Her “depression”? Likely related to lack of sleep and not the other way around. (Though by now, she may very well be depressed.)
Her frustrations and anger and harsh self judgement? Likely related – again – to lack of sleep and not any fundamental flaw in who she is.
In fact, there is nothing wrong with her even as something is very wrong with her. Having to drop her dreamed-of extra curricular activities in college was not a statement of her inability to keep commitments or an inability to socialize. She is tired and with reason. She is now learning to accept herself and work with who she is and learn more about what can be done. She isn't happy about it; but she is hugely relieved. And, yes, quite possibly depressed.
And like her younger sister, she is now learning her own new norm.
I’d like to tell you that I don’t look back. That I am a wise enough adult and smart enough mom to know that I did the best that I could in that time.
But I do look back, angry with myself and also sad.
Then I look forward and I promise that I will not stand by and let a doctor dismiss what I know nor dismiss what I see and have seen and have watched daily for years on end.

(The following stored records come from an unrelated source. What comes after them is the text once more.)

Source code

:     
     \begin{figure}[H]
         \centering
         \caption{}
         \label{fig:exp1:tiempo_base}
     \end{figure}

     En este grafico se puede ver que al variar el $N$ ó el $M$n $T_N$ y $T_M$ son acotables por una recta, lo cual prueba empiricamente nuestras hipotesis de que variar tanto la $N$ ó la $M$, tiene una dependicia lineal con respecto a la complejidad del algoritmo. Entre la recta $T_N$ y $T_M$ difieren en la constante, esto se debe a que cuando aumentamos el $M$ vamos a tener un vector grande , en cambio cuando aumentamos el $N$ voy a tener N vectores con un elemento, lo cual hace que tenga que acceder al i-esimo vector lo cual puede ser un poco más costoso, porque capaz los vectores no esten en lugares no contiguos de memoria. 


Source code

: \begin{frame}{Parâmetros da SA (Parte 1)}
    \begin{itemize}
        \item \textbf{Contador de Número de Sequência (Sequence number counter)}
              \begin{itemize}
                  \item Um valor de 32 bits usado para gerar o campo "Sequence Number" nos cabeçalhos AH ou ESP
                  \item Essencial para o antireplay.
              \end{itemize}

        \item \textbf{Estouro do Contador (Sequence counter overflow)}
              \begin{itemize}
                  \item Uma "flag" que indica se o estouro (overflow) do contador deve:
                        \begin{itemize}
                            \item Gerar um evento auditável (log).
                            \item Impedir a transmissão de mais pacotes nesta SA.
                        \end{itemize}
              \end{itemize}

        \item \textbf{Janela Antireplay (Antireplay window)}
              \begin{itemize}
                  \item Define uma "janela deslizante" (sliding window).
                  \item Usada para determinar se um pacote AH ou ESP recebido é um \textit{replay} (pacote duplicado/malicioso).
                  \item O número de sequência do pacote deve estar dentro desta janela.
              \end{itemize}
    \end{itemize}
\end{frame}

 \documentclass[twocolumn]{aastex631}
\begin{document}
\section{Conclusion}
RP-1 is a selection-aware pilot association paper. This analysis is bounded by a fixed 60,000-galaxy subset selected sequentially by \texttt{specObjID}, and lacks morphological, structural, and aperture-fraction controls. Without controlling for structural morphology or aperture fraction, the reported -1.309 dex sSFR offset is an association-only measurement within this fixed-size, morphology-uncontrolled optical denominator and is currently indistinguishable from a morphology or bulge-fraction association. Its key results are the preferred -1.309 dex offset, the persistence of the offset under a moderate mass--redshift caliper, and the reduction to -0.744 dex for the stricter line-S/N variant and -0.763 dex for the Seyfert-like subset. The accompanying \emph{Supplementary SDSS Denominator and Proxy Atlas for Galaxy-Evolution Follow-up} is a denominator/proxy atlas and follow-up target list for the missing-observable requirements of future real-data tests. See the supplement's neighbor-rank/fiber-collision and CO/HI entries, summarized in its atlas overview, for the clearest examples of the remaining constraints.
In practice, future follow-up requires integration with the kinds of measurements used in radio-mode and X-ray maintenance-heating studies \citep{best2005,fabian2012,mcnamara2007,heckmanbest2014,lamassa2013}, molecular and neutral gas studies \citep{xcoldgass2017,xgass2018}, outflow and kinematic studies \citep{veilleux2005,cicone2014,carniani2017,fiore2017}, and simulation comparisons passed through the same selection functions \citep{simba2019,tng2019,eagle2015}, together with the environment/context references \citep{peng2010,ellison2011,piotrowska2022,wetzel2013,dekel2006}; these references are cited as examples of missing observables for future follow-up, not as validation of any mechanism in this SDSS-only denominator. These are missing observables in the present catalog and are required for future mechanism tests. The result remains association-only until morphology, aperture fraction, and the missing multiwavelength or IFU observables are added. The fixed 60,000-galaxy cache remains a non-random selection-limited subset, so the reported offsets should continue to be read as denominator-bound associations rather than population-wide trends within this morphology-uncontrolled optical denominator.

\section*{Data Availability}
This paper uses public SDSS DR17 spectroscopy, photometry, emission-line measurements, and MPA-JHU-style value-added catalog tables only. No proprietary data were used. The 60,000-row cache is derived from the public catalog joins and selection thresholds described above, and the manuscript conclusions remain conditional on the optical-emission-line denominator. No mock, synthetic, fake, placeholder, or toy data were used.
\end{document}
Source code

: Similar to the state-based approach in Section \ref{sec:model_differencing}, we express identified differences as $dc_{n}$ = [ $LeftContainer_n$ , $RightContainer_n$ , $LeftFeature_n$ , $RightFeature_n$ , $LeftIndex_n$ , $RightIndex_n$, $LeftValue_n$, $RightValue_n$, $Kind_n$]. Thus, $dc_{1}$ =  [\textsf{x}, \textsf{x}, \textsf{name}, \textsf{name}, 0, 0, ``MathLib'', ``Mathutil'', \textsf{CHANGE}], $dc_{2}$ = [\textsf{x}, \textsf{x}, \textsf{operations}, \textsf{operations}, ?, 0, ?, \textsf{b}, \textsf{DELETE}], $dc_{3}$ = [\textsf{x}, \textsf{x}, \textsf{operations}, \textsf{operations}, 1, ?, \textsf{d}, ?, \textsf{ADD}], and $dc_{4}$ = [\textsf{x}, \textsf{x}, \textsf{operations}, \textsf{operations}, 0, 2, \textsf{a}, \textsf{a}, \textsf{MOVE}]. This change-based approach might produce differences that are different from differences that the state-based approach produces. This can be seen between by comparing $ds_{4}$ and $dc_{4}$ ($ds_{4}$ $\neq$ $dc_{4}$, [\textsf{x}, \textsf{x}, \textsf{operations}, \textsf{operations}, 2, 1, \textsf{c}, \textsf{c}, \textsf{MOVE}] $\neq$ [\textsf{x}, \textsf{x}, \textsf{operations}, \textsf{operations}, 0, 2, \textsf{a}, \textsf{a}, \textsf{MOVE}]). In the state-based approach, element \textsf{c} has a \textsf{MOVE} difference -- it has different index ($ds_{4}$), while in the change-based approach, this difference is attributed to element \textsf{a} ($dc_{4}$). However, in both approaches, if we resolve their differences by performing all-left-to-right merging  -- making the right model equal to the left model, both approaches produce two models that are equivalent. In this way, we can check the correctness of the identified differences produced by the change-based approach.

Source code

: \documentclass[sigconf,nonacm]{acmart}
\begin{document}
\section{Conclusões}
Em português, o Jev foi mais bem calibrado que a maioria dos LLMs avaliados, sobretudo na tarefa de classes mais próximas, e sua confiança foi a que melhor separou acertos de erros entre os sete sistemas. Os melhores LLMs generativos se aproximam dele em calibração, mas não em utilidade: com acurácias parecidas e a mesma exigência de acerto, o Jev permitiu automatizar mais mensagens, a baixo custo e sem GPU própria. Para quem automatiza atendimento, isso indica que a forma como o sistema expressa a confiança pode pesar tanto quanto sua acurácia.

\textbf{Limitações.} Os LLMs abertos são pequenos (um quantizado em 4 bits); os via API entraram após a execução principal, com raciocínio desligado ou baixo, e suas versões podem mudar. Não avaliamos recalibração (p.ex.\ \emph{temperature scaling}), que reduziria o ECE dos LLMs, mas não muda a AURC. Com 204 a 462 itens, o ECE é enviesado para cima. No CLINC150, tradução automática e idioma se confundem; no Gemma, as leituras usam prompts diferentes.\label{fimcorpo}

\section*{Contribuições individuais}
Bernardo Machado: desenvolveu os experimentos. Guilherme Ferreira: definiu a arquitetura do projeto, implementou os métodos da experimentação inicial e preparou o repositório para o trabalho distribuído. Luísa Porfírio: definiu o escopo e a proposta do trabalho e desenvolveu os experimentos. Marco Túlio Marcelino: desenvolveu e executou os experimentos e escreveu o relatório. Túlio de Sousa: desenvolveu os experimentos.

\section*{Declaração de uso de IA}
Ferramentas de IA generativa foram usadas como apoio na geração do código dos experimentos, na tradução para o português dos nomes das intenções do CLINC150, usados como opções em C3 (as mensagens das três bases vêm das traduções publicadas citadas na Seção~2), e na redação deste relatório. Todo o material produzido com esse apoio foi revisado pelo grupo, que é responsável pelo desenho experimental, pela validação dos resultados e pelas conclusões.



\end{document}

My daughters are now learning to be their own health advocates. Part of that advocacy is to always bring someone with you to medical appointments to help you speak up for yourself, to help you find your voice (or to be your voice if you suddenly blank on every answer or go shy – because both things happen to us all). Part of that advocacy sometimes involves reminding a doctor or even a specialist that the eyes often know what lab results won’t yet show – because test results make recommendations for a majority and outliers do exist. Thus, labs can’t be the only story and they can't be the only source of information.
The best doctors know this. The best doctors use their eyes. The best doctors listen to parents who are watching. The best doctors listen to the children and the teens and don’t dismiss them as products of their age and products of the times. The best doctors don’t judge their patients or their families.
But even the best doctors can have their off-days, their misses, their realities.
This is what I have ultimately learned:
I talk with (not at) my teens.
I listen to my teens because that is even more important.
I watch my teens.
And this: I may not have a medical degree. But, I have a a doctorate in being a mother to my daughters.
And that damn well counts.
ENDNOTE: Just so you know as you watch your own teens, Narcolepsy is a rare condition to find in teens and is often undiagnosed until well into adulthood because, to be fair, that “Teen” diagnosis can be true if you have a stay-up-late kind of kid. But that’s why you are watching and fine-tuning your parenting radar – constantly. Even if you don’t know what the exact diagnosis might be, you know what it isn’t. The trick is, as I found out, standing up taller than the doctor who opts out of listening to you. Or find another doctor. And another. Listen to your child’s words and to their actions and to your own voices that are translating everything you see and hear. And when in doubt, opt for the tests – all of them.